Funding for TREO: How much of your taxpayer dollars have been spent? And how?
Reporter: Claire Doan
TUCSON (KGUN9-TV) – Millions of your hard-earned taxpayer dollars poured into an organization that is tasked with bringing jobs and businesses to the area: The Tucson Regional Economic Opportunities (TREO) group.
However, the scandal over Tucson Councilman Paul Cunningham’s questionable behavior at an upscale resort in San Diego while on a TREO trip, has put the spotlight on the group’s spending and accountability.
Yet, when KGUN9 News pressed for its accounting records as part of a public records request, TREO claimed it’s not a “public body” because it also gets private funds -- though it did respond our inquiries.
KGUN9 News decided to take a closer look at TREO’s funding and where its money has gone.
In the last five fiscal years, the city of Tucson has given TREO more than $5 million dollars. Pima County has spent about $2.5 million.
Councilman Steve Kozachik said the dollar signs should give taxpayers pause: “You have to convince the guy who’s busting his ass out in the street, swinging the pick into the asphalt in 105 degree heat. That’s the guy they have to convince he’s has his money’s worth.”
Pima County Supervisor Ray Carroll has had questions too, but tells 9 On Your Side his personal calls to TREO have only gone to voicemail. He said Joe Snell, TREO’s president, needs to step forward.
“You need to be stand up. You need to come over here to the funding organizations, the government organizations funding you through taxpayer dollars on what exactly has occurred on five junkets since 2006,” Carroll said.
KGUN9’s called every Pima County Supervisor and every Tucson Councilmember, but only Carroll and Kozachik were willing to go on camera. Councilman Richard Fimbres was out of town.

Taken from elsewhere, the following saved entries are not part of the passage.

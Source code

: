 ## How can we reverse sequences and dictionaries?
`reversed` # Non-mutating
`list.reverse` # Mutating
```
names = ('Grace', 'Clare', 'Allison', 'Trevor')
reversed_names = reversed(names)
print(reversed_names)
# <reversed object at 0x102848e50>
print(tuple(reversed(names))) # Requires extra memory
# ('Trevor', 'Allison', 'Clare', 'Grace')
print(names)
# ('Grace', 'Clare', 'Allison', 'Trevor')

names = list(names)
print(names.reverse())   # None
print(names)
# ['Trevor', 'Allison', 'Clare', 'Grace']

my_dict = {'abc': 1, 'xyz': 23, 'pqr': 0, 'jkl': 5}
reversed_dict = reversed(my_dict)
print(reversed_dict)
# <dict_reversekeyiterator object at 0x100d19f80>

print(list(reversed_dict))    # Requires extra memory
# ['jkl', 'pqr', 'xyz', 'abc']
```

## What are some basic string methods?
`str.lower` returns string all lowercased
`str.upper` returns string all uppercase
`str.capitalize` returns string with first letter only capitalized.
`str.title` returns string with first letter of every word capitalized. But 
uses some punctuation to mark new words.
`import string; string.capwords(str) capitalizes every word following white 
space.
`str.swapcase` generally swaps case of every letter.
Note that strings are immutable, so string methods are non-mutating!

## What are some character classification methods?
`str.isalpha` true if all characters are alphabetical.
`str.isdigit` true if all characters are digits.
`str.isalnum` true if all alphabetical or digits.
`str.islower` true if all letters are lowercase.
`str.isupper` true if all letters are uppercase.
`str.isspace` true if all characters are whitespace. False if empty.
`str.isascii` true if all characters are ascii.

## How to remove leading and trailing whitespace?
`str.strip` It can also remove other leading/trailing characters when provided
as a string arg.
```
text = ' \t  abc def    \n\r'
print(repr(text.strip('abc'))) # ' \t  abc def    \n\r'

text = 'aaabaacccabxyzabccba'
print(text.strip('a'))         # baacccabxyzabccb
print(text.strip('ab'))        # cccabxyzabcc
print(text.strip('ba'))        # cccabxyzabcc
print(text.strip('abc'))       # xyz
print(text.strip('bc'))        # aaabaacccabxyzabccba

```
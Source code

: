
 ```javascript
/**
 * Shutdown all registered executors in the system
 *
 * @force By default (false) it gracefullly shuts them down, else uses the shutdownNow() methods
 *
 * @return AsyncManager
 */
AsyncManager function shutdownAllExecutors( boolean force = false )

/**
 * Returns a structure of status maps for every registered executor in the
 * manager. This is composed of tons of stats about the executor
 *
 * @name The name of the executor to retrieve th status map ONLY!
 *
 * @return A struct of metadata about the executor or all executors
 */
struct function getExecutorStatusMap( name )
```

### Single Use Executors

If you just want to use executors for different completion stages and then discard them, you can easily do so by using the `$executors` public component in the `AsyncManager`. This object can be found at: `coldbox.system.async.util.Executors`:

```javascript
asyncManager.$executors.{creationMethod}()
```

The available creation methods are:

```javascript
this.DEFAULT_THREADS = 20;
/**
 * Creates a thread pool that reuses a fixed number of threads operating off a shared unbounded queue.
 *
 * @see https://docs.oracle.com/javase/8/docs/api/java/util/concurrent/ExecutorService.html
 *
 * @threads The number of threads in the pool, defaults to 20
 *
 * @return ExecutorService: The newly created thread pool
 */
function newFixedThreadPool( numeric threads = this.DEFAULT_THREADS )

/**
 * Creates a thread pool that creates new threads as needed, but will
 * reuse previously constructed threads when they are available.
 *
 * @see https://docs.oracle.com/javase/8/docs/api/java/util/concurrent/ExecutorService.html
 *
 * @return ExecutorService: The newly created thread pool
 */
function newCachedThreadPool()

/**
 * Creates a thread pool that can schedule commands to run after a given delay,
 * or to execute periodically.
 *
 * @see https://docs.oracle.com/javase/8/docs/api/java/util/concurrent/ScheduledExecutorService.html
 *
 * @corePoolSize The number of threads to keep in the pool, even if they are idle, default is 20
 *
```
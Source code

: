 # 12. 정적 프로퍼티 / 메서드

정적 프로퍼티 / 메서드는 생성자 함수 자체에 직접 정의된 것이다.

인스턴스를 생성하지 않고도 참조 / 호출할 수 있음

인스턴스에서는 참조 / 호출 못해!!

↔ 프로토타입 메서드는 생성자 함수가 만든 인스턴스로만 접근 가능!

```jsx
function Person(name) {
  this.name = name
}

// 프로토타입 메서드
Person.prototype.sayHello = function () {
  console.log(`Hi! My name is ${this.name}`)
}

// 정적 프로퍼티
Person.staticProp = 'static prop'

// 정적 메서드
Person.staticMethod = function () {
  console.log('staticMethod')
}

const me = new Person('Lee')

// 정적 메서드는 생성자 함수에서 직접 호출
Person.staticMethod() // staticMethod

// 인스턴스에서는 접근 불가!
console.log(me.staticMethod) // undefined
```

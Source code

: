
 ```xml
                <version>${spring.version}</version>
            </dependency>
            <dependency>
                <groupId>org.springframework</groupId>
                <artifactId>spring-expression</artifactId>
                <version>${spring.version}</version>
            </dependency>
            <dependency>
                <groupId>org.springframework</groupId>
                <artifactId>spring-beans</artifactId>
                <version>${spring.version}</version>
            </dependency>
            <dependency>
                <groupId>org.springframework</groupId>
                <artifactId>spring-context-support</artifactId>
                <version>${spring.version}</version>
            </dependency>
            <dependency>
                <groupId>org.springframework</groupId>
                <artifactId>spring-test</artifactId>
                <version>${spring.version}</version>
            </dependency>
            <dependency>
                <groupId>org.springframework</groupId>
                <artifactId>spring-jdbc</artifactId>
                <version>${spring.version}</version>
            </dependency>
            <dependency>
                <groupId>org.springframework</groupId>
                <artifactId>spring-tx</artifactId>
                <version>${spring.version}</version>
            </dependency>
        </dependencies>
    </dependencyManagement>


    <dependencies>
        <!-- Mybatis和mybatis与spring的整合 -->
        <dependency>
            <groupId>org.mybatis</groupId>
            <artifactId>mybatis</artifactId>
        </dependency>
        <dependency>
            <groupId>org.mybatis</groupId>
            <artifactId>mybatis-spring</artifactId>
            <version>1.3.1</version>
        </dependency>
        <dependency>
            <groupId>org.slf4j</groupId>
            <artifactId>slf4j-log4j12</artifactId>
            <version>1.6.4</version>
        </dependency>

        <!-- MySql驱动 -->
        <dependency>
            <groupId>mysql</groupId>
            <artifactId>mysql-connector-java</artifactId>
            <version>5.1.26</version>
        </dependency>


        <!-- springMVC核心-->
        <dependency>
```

Laura Shaw, the TREO spokeswoman, responded via email: She said that since 2005, TREO has helped attract or expand 59 companies; supported more than 16,000 new jobs; and had an economic impact of more than $2 billion dollars.
She stated that the current splitting of funding for TREO's roughly 2-million dollar annual funding is split private 60% and public 40%.
9 On Your Side asked how the organization determines what is spent with public funds and where the private funds go.
"In other words, we use public funds just as we do private: develop company leads and market the Tucson region nationally and internationally for business attraction, expansion and retention purposes, thereby increasing wealth in this economy and adding jobs for all," Shaw responded.
Trips like the recent one to San Diego are outside this scope, Shaw wrote, and funded privately.
But Carroll said he wants the head of TREO to answer to the people.
“This type of behavior, I find very disappointing. We should have transparency in any agency that’s being partially funded by taxpayers, but to play hide the cheese or cat and mouse – not a good idea,” Carroll said.
Meanwhile, Kozachik is concerned he may not be able to find tangible goals that TREO’s met.
“One of issues when you write a contract with somebody, you want to write measurable benchmarks into the contract. If you look at their contract, many of them are fairly tangible, such as make contacts or build prospect meetings,” Kozachik said. “I want to see jobs. I want to see income drawn into the community in the form of jobs, tax, those kinds of things.”
Shaw also noted that the May trip to an upscale resort in San Diego was not a junket; she said it was a “fact-finding mission.”